▽
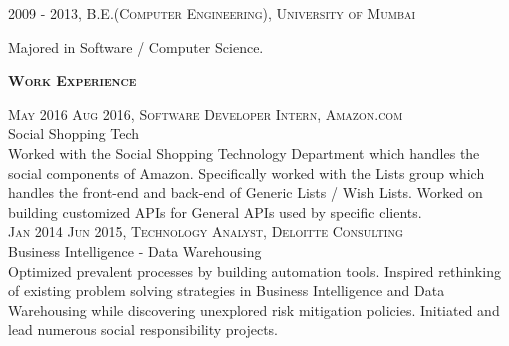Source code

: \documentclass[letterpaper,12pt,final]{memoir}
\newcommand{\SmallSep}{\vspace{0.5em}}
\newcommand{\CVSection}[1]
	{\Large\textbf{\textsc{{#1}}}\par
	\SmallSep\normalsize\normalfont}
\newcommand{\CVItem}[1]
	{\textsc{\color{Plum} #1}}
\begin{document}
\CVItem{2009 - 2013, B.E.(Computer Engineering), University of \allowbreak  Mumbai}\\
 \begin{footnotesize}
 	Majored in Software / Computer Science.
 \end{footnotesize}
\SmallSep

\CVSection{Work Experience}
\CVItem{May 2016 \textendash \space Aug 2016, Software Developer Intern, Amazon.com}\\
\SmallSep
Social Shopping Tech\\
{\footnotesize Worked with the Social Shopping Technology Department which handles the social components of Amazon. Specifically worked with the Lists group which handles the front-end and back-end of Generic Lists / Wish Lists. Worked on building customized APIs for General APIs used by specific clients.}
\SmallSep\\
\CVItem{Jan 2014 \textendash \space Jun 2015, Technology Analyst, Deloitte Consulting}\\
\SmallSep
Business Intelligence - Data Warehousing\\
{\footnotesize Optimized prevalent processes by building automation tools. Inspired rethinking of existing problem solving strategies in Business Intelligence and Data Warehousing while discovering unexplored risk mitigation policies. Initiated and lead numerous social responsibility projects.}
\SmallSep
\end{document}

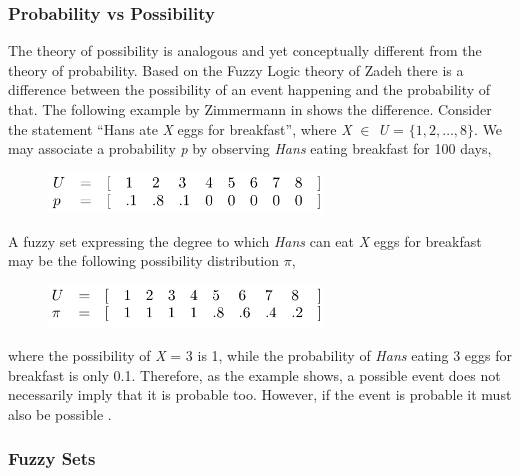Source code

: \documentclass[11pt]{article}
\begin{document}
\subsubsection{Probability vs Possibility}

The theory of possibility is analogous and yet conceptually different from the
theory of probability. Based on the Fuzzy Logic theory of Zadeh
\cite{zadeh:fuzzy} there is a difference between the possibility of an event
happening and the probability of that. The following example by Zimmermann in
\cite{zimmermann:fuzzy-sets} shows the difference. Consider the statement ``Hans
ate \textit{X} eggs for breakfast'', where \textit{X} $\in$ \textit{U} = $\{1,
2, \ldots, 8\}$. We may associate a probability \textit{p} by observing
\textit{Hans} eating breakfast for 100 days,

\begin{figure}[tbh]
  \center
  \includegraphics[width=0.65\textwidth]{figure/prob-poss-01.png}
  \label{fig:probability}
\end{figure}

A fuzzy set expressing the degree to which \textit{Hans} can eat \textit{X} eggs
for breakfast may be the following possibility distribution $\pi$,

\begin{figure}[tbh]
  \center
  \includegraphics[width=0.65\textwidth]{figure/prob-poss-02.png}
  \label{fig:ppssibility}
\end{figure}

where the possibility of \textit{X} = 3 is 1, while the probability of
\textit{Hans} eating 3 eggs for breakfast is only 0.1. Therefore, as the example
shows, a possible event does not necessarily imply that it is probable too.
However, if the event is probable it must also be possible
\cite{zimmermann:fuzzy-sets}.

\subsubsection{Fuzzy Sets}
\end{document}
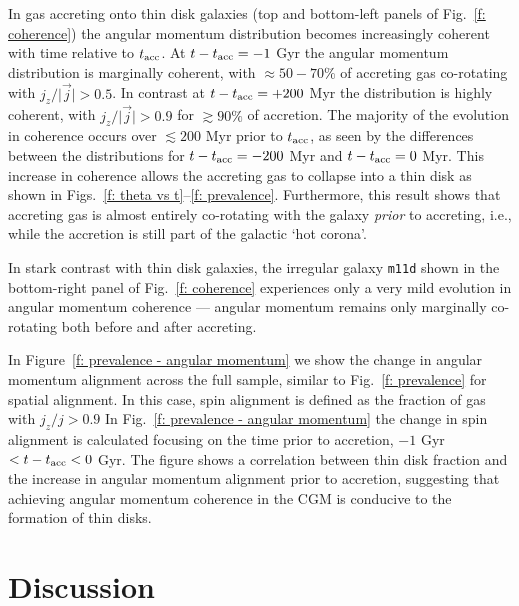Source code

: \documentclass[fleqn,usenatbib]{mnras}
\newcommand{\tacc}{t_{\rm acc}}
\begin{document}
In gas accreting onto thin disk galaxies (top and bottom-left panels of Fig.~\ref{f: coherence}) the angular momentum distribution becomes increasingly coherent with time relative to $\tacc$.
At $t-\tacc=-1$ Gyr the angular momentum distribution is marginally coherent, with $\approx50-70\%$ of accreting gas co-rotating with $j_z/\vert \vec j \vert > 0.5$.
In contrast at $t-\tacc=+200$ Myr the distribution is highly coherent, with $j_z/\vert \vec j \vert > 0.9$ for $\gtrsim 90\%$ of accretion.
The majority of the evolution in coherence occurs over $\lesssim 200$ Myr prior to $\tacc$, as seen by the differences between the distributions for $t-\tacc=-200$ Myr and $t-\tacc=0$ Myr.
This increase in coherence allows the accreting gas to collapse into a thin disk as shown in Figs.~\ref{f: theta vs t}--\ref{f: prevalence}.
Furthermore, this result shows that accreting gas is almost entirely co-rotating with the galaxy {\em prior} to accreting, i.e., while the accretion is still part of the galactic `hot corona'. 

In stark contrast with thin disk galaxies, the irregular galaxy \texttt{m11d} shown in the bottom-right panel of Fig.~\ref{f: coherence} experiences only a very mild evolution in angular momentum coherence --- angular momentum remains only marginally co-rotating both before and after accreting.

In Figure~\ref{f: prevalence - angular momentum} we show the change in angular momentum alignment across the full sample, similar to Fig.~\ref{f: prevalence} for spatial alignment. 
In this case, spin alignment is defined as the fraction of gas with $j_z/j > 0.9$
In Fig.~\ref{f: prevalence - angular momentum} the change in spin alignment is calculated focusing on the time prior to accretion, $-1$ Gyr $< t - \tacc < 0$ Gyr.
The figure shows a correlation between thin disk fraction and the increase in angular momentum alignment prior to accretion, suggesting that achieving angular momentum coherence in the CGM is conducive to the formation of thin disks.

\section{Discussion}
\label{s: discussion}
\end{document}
△
▽
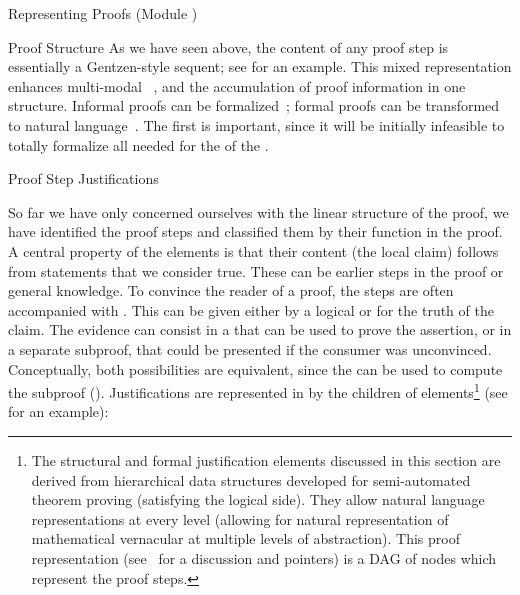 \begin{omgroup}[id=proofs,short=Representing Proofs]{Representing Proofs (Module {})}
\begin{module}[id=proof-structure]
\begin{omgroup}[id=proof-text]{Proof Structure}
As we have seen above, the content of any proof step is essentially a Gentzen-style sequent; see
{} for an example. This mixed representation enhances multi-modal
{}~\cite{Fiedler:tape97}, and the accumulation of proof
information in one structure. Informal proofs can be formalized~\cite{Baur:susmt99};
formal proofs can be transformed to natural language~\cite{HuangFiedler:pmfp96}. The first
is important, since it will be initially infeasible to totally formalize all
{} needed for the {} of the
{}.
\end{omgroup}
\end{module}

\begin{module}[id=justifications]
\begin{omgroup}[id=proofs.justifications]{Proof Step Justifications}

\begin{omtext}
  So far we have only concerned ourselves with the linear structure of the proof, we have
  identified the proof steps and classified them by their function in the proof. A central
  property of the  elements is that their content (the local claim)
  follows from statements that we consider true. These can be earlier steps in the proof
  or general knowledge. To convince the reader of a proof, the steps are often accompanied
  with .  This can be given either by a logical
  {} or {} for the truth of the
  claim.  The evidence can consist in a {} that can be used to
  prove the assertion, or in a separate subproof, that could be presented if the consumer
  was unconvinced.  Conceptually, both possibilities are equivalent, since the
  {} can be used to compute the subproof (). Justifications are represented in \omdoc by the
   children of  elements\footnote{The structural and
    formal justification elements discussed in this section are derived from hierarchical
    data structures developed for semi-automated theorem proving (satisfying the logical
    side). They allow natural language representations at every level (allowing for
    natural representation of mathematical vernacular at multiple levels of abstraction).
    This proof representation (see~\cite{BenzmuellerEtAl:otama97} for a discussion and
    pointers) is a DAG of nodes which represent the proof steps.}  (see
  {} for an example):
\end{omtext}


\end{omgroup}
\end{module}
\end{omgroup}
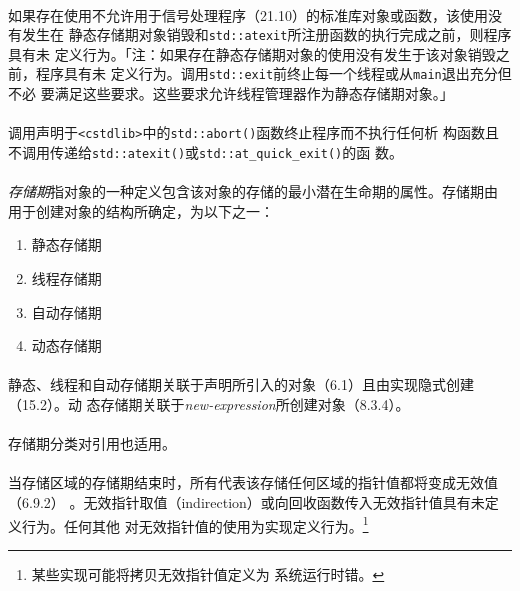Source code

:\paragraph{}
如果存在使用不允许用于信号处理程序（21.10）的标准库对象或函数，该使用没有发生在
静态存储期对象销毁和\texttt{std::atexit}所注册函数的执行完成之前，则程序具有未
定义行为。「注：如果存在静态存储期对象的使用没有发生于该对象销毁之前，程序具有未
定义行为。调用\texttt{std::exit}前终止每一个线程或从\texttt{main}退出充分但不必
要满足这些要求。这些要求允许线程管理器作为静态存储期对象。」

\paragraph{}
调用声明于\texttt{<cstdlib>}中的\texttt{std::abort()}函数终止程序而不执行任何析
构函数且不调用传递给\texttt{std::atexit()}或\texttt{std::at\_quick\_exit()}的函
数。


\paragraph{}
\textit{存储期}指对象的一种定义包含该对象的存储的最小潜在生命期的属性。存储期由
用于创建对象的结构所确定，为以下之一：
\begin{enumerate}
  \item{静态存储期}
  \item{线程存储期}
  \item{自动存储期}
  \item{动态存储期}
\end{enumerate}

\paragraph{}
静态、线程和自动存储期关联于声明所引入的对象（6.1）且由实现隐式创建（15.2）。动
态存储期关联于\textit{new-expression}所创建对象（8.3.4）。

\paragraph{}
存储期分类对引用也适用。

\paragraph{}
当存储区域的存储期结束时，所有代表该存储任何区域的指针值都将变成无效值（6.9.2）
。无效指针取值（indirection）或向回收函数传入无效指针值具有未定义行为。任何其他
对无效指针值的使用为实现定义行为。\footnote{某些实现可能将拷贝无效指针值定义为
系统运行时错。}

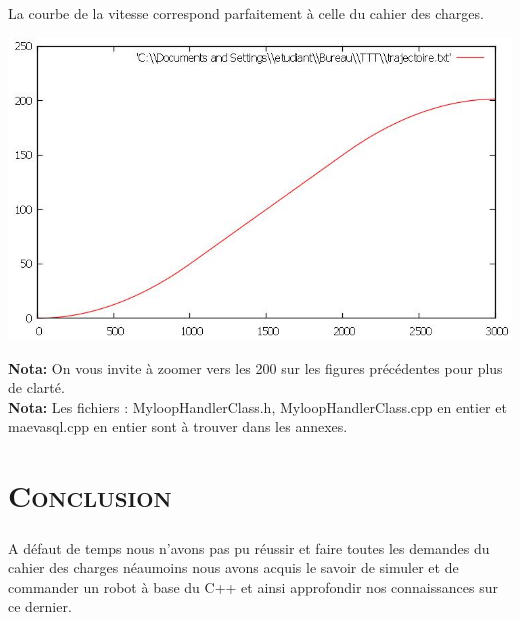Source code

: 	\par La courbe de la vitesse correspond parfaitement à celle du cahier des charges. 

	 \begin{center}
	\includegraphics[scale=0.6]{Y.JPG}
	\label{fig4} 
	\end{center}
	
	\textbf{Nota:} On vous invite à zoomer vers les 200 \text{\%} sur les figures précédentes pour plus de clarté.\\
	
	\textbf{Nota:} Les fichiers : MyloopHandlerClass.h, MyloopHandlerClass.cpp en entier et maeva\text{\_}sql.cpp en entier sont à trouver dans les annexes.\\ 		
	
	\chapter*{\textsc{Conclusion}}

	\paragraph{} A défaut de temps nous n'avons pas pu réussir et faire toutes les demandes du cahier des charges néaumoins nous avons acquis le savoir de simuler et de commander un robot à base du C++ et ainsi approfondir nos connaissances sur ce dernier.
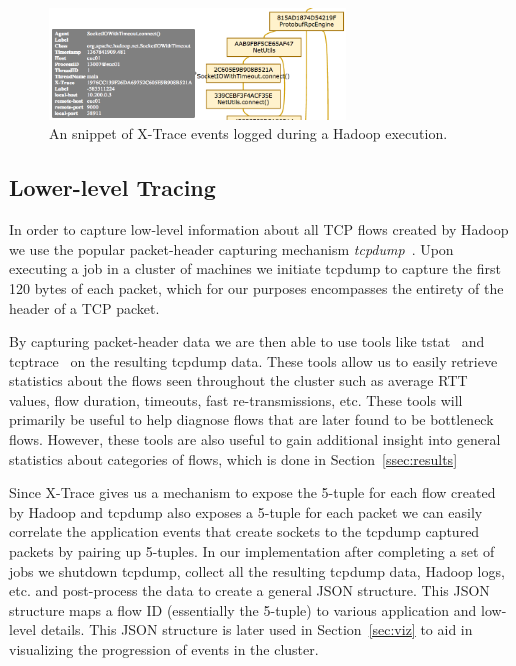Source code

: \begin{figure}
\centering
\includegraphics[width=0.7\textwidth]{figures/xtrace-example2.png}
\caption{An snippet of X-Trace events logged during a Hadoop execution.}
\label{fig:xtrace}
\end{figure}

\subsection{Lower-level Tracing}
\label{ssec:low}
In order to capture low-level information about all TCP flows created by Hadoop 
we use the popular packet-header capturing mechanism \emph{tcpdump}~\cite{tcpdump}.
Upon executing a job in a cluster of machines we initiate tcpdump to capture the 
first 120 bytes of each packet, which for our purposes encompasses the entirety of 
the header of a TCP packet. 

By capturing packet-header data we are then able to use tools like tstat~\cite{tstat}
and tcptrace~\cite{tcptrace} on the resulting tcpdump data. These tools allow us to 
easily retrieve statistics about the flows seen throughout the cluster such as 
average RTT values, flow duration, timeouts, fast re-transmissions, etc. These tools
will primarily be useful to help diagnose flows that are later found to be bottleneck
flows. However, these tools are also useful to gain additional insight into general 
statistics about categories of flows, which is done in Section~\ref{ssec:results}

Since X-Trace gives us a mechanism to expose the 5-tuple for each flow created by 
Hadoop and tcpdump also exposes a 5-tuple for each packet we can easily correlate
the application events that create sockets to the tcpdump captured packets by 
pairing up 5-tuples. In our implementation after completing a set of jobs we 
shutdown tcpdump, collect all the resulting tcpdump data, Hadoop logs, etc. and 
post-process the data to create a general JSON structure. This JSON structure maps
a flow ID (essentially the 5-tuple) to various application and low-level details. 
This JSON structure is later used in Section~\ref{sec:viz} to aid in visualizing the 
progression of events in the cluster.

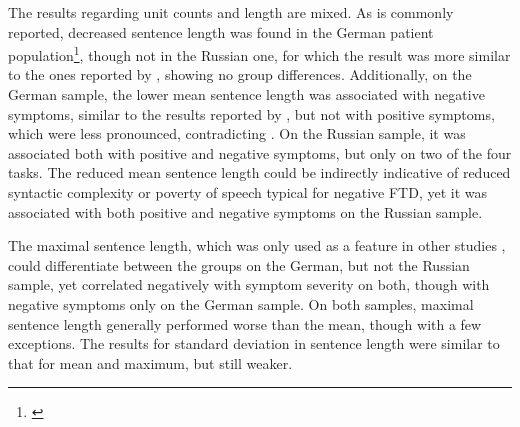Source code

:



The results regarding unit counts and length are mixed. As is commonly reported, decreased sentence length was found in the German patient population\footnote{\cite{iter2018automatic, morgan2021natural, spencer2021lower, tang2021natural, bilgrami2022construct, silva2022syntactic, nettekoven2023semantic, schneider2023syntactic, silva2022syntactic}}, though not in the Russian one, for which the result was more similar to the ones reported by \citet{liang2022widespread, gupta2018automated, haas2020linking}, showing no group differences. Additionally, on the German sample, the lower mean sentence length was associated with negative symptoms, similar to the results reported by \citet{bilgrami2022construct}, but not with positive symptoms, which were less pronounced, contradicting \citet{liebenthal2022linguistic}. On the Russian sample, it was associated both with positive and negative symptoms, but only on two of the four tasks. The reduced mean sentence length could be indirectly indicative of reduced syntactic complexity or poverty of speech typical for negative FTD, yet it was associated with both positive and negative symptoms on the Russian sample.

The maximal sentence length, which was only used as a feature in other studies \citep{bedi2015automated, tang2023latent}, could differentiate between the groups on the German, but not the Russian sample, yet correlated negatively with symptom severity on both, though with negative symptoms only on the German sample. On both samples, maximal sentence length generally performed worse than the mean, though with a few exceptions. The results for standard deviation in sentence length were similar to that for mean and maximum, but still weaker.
△
Goal of the exercise:
Looking at the entries above, determine how many lines contain the word "label" and state only that number.

Answer for this exercise:
6